Affordable properties remain elusive, per the most recent findings from ATTOM Data. For the firm’s Q3 2025 U.S. Home Affordability Report, it surveyed 580 U.S. counties (with a population of at least 100,000 and at least 50 home sales during the quarter), comparing income to homeownership expenses to find that the median-priced single-family home, or condo, is less affordable than the historical average in 99% of U.S. counties.
This rate is unchanged from 2024, but the median price has climbed up even higher to $375,000, which is 2% higher than Q2 2025 and 4.8% higher than the previous year.
“The drop in mortgage rates will help some buyers keep pace with the rising cost of homes,” said ATTOM CEO Rob Barber in a statement. “But the more favorable loan rates could also enable prices to keep rising and further extend this two-and-a-half-year streak we’re in of homes being less affordable to the typical resident of an area than they historically have been.”
Of the 580 counties surveyed, median home prices rose in about 75% of them, and affordability has worsened in 44.7% since last fiscal quarter. For counties with a population of more than 1 million, the largest annual increases in median prices were in Cuyahoga County, Ohio (up 13%); Fulton County, Georgia (11%); Honolulu County, Hawaii (11%); Suffolk County, New York (7%); and Allegheny County, Pennsylvania (7%).
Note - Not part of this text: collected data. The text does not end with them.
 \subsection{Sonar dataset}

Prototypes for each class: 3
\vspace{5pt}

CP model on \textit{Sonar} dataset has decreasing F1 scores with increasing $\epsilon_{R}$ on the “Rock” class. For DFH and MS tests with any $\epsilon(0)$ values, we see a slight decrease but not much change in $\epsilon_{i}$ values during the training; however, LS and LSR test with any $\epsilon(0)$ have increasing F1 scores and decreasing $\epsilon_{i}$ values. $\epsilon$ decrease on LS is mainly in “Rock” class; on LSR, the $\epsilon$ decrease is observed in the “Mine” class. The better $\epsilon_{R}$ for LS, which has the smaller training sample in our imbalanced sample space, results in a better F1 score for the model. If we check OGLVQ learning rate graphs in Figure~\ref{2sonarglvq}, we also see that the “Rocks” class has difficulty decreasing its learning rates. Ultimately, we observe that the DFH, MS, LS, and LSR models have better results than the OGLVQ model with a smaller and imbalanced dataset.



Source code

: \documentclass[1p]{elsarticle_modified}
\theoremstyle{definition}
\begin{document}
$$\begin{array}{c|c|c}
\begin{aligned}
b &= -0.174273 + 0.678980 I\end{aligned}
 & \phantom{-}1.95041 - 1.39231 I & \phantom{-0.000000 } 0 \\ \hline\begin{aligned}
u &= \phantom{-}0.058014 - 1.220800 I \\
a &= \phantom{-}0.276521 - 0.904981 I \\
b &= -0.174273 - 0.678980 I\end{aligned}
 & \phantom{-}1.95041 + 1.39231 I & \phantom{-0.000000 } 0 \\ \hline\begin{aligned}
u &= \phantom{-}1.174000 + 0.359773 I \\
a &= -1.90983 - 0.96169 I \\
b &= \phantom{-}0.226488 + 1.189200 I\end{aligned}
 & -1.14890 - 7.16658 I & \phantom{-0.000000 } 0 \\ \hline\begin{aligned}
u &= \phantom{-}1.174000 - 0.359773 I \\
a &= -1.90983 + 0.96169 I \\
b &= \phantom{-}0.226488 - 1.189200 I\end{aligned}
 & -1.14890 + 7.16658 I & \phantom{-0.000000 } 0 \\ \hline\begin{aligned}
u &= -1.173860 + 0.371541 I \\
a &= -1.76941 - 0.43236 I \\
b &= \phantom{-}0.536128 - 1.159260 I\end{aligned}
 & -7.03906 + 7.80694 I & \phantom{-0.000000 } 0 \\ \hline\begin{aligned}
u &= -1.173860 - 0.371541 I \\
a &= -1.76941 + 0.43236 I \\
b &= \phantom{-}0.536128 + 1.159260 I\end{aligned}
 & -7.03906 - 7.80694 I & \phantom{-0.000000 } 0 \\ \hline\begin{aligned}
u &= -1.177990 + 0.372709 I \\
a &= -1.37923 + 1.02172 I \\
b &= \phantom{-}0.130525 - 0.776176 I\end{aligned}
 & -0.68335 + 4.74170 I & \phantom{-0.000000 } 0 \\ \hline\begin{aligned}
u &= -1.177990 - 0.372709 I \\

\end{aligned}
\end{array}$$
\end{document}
Home price growth has outpaced wage growth as well; since 2020, median prices have gone up 58%, while typical wages (as of Q1 2025, the latest data) have only increased 28%. The median price of a home rose faster than a typical wage in about 50% of counties during Q3 2025, compared to about 35% in Q2 2025.
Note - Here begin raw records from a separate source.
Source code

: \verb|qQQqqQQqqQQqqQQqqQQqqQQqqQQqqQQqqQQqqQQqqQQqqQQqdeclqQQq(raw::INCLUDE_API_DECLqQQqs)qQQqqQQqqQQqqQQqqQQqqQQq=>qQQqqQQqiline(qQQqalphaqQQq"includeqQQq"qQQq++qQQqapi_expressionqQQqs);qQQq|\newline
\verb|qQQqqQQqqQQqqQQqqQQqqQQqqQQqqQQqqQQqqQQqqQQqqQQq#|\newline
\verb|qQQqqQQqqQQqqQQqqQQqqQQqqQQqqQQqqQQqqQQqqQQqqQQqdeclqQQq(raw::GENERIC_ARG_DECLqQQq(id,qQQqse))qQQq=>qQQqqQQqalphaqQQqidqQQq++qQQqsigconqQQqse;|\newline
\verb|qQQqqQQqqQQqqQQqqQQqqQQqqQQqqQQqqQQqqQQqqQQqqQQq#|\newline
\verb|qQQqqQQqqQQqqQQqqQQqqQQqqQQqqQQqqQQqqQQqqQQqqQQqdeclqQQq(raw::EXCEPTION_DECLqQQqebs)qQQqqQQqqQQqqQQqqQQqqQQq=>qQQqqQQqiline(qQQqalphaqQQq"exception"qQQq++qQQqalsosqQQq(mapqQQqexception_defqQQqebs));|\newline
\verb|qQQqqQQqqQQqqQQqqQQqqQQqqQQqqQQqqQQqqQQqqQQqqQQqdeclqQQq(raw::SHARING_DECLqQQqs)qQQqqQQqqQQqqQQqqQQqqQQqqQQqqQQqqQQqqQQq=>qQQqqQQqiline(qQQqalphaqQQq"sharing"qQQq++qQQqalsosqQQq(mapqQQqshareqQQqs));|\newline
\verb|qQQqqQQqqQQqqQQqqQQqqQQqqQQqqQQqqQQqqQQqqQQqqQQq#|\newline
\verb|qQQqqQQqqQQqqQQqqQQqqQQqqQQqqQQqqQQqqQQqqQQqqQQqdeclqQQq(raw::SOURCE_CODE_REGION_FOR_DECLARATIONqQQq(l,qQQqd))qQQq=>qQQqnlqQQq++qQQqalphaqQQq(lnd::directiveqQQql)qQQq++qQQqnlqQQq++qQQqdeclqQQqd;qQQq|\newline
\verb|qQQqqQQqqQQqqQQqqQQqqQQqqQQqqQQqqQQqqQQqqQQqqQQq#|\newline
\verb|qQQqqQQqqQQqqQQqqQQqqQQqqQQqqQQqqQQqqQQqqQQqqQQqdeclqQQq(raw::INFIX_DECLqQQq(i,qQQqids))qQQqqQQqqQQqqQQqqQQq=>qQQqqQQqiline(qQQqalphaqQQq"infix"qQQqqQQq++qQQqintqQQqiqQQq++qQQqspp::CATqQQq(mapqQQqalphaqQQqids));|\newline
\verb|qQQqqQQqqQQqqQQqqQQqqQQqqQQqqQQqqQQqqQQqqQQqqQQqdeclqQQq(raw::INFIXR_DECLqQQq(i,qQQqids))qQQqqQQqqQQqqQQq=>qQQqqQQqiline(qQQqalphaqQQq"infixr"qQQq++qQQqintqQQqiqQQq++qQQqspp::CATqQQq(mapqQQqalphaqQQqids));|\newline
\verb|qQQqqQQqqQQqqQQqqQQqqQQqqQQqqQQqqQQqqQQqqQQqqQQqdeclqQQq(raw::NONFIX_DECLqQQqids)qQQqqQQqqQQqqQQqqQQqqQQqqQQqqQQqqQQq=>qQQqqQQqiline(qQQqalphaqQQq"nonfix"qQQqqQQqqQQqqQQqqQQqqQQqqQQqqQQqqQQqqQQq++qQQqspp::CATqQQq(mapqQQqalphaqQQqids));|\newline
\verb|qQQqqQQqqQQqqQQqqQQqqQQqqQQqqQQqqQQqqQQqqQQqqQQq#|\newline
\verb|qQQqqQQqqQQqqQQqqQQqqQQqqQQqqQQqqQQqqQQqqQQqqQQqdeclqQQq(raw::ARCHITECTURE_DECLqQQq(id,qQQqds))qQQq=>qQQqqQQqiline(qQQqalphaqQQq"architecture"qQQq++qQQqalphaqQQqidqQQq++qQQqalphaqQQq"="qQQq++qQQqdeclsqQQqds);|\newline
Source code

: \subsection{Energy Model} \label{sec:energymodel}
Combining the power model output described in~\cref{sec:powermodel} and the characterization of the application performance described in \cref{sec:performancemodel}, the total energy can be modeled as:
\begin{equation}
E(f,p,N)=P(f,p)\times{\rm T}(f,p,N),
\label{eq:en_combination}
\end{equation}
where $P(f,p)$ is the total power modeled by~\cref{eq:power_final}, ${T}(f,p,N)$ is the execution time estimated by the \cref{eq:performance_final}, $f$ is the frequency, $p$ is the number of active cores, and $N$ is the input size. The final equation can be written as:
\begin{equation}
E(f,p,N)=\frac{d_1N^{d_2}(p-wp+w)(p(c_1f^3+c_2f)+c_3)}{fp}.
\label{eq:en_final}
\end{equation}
The largest counties where home values surpassed wage growth in Q3 2025 were Cook County, Illinois; Kings County, New York; Bexar County, Texas; Wayne County, Michigan; and Middlesex County, Massachusetts.
In some counties, wages did grow more than high prices, though. The largest counties where wages grew more than home prices this quarter were Los Angeles County, California; Harris County, Texas; Maricopa County, Arizona; San Diego County, California; and Orange County, California.
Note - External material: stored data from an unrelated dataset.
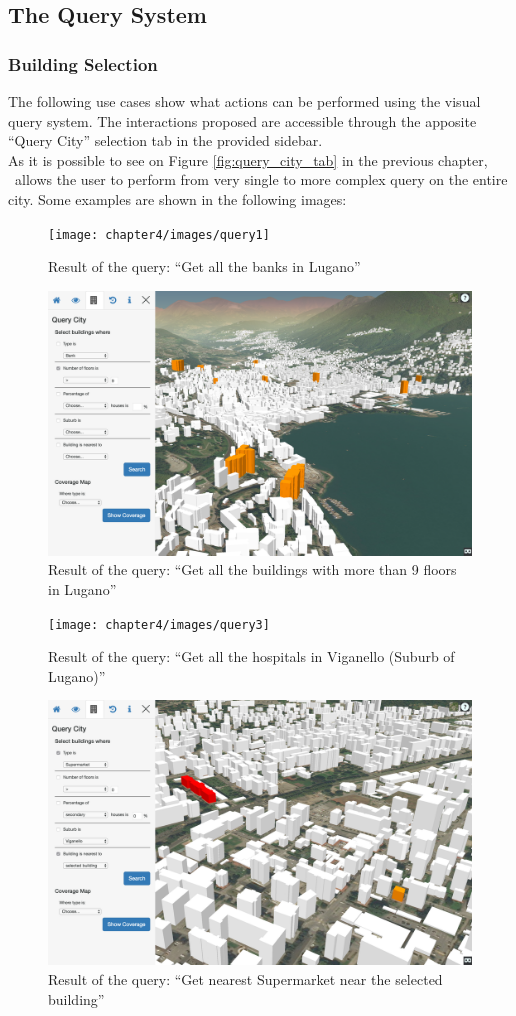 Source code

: \subsection{The Query System}
\subsubsection{Building Selection}
The following use cases show what actions can be performed using the visual query system. The interactions proposed are accessible through the apposite ``Query City'' selection tab in the provided sidebar.\\
As it is possible to see on Figure \ref{fig:query_city_tab} in the previous chapter, \applicationName\ allows the user to perform from very single to more complex query on the entire city. Some examples are shown in the following images:
\begin{figure} [H]
\centering
\texttt{[image: chapter4/images/query1]}
\caption{Result of the query: ``Get all the banks in Lugano''}
\label{fig:query1}
\end{figure} 
\begin{figure} [H]
\centering
\includegraphics[width=.8\textwidth]{chapter4/images/query2}
\caption{Result of the query: ``Get all the buildings with more than 9 floors in Lugano''}
\label{fig:query2}
\end{figure} 
\begin{figure} [H]
\centering
\texttt{[image: chapter4/images/query3]}
\caption{Result of the query: ``Get all the hospitals in Viganello (Suburb of Lugano)''}
\label{fig:query3}
\end{figure} 
\begin{figure} [H]
\centering
\includegraphics[width=.8\textwidth]{chapter4/images/query4}
\caption{Result of the query: ``Get nearest Supermarket near the selected building''}
\label{fig:query4}
\end{figure}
The typical monthly cost of homeownership expenses (i.e., monthly mortgage payments, mortgage insurance, homeowners insurance, property taxes, etc.) was found to be $2,123 in Q3 2025, essentially unchanged from the previous quarter but 6% higher than last year.
These expenses were found to consume 33.3% of a typical American’s wages during Q3 2025, up from 32.2% the year prior. In 34% of counties, home expenses on a median-priced home consumed 43% or more of typical wages, which is considered “seriously unaffordable.”
That said, ATTOM did still acknowledge that dropping mortgage rates are “good news for prospective homebuyers.” As noted in the report, the 30-year mortgage rate has hit 6.26%, and the recent 25 basis point interest rate cut from the Federal Reserve could offer further downward pressure.
The report uses 28% of a homeowner’s pay as the maximum debt-to-income ratio for homeownership to be affordable. In 79% of counties, homeownership expenses were higher than 28% of a typical resident’s wages.
The most populated counties where expenses for a median home were lower than 28% of typical wages (meaning more affordable) were typically found in the Midwest: Cuyahoga County, Ohio (23.1%); Harris County, Texas (23%); Allegheny County, Pennsylvania (22.4%); Philadelphia County, Pennsylvania (20.1%); and Wayne County, Michigan (17.1%).
Likewise, Midwest counties were generally the ones with the lowest annual income requirements to afford homeownership: Cambria County, Pennsylvania ($17,695 annual income); Robeson County, North Carolina ($29,520); Macon County, Illinois ($34,216); Schuylkill County, Pennsylvania ($35,693); and Mercer County, Pennsylvania ($35,892).
Conversely, of the 25 counties with the highest annual income requirements, 13 were located in California and six were found in New York. The five counties with the highest annual income requirements were San Mateo County, California ($399,827); New York County, New York ($366,091); Santa Clara County, New York ($362,212); Marin County, California ($340,989); and San Francisco County, California ($310,718).
California and New York were also home to the counties where homeownership expenses ate up the highest percentage of a typical resident’s wages: Kings County (113% of the typical resident’s wages); Santa Cruz County, California (111.8%); Marin County, California (101.3%); Monterey County, California (96.8%); and Maui County, Hawaii (94%).
Overall, the counties with populations of 1 million-plus with the lowest affordability index scores (less than 100, meaning less affordable than the historical average) were Wayne County, Michigan (affordability index of 61); Oakland County, Michigan (affordability index of 64); Fulton County, Georgia (affordability index of 64); Cuyahoga County, Ohio (affordability index of 66); and Franklin County (affordability index of 66).